Woman in Greek mythology

In Greek mythology, Ochne (Ὄχνη), also romanised as Ochna, is a young Boeotian maiden who fell in love with the local hero Eunostus, who was also her cousin. When he rejected her romantic advances, Ochne went to her three brothers and accused him of rape, which prompted them to ambush and kill Eunostus, filling Ochne with regret and shame, which led to her taking her life. Her brief tale is preserved in the writings of Plutarch, a Greek writer of the Roman era.

== Etymology ==
The ancient Greek feminine noun ὄχνη is a later spelling of the word ὄγχνη (ónkhnē), meaning pear tree. The word might be connected to ἔγχος (énkhos), meaning lance (as in a lance of pearwood), although this remains an uncertain guess; otherwise it is perhaps of pre-Greek origin.

== Family ==
Ochne was the daughter of Colonus by an unknown mother and sister to Echemus, Leon and Bucolus. She was also cousins with Eunostus.

== Mythology ==
The Tanagran Ochne fell in love with her cousin Eunostus, a young hero who was very handsome and virtuous. She confessed her love to him, and not only he rebuffed her advances repulsed, but also decided to report her behaviour to her three brothers, Echemus, Leon and Bucolus. In fear of her enamorment being made known to her family, Ochne thwarted Eunostus's plans by reaching her brothers first and falsely accusing him of forcing himself on her, and then urged them to kill him in revenge.

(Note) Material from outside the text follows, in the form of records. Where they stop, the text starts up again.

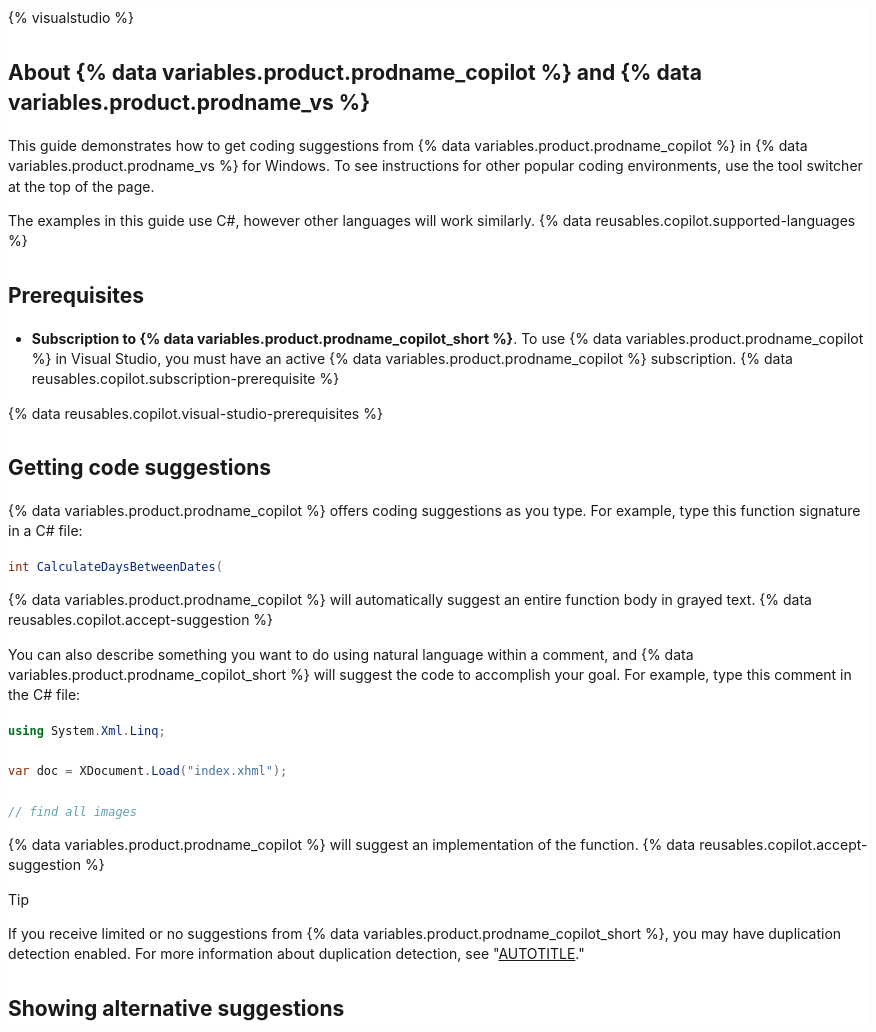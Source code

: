 {% visualstudio %}

## About {% data variables.product.prodname_copilot %} and {% data variables.product.prodname_vs %}

This guide demonstrates how to get coding suggestions from {% data variables.product.prodname_copilot %} in {% data variables.product.prodname_vs %} for Windows. To see instructions for other popular coding environments, use the tool switcher at the top of the page.

The examples in this guide use C#, however other languages will work similarly. {% data reusables.copilot.supported-languages %}

## Prerequisites

* **Subscription to {% data variables.product.prodname_copilot_short %}**. To use {% data variables.product.prodname_copilot %} in Visual Studio, you must have an active {% data variables.product.prodname_copilot %} subscription. {% data reusables.copilot.subscription-prerequisite %}

{% data reusables.copilot.visual-studio-prerequisites %}

## Getting code suggestions

{% data variables.product.prodname_copilot %} offers coding suggestions as you type. For example, type this function
signature in a C# file:

```csharp copy
int CalculateDaysBetweenDates(
```

{% data variables.product.prodname_copilot %} will automatically suggest an entire function body in grayed text. {% data reusables.copilot.accept-suggestion %}

You can also describe something you want to do using natural language within a comment, and {% data variables.product.prodname_copilot_short %} will suggest the code to accomplish your goal. For example, type this comment in the C# file:

```csharp copy
using System.Xml.Linq;

var doc = XDocument.Load("index.xhml");

// find all images
```

{% data variables.product.prodname_copilot %} will suggest an implementation of the function. {% data reusables.copilot.accept-suggestion %}

> [!TIP]
> If you receive limited or no suggestions from {% data variables.product.prodname_copilot_short %}, you may have duplication detection enabled. For more information about duplication detection, see "[AUTOTITLE](/copilot/configuring-github-copilot/configuring-your-personal-github-copilot-settings-on-githubcom#enabling-or-disabling-suggestions-matching-public-code)."

## Showing alternative suggestions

The brothers were enraged and lay in ambush in order to surprise and slay Eunostus. Eunostus's father Elieus however found out the identities of his son's killers, arrested all three and put them in bonds, which filled the remorseful Ochne with terror. Pitying her brothers and wanting to rid herself of her love-caused torments, she went willingly to Elieus and confessed her crime, and he in turn informed her father Colonus. Colonus decided to banish all three of his sons, while Ochne took her life by jumping from a cliff to her death.

== Background ==
The story is related by Roman-era Greek philosopher Plutarch in his Moralia, who gives it as the reason why women were not allowed to enter the sacred shrine and grove of Eunostus, not even in the case of an earthquake. He attributes the story to Myrtis of Anthedon, an ancient Greek poetess of the sixth century BC. It is unclear whether Myrtis is meant to be the source of the entire story, or Plutarch is citing her just for a specific detail of his summary.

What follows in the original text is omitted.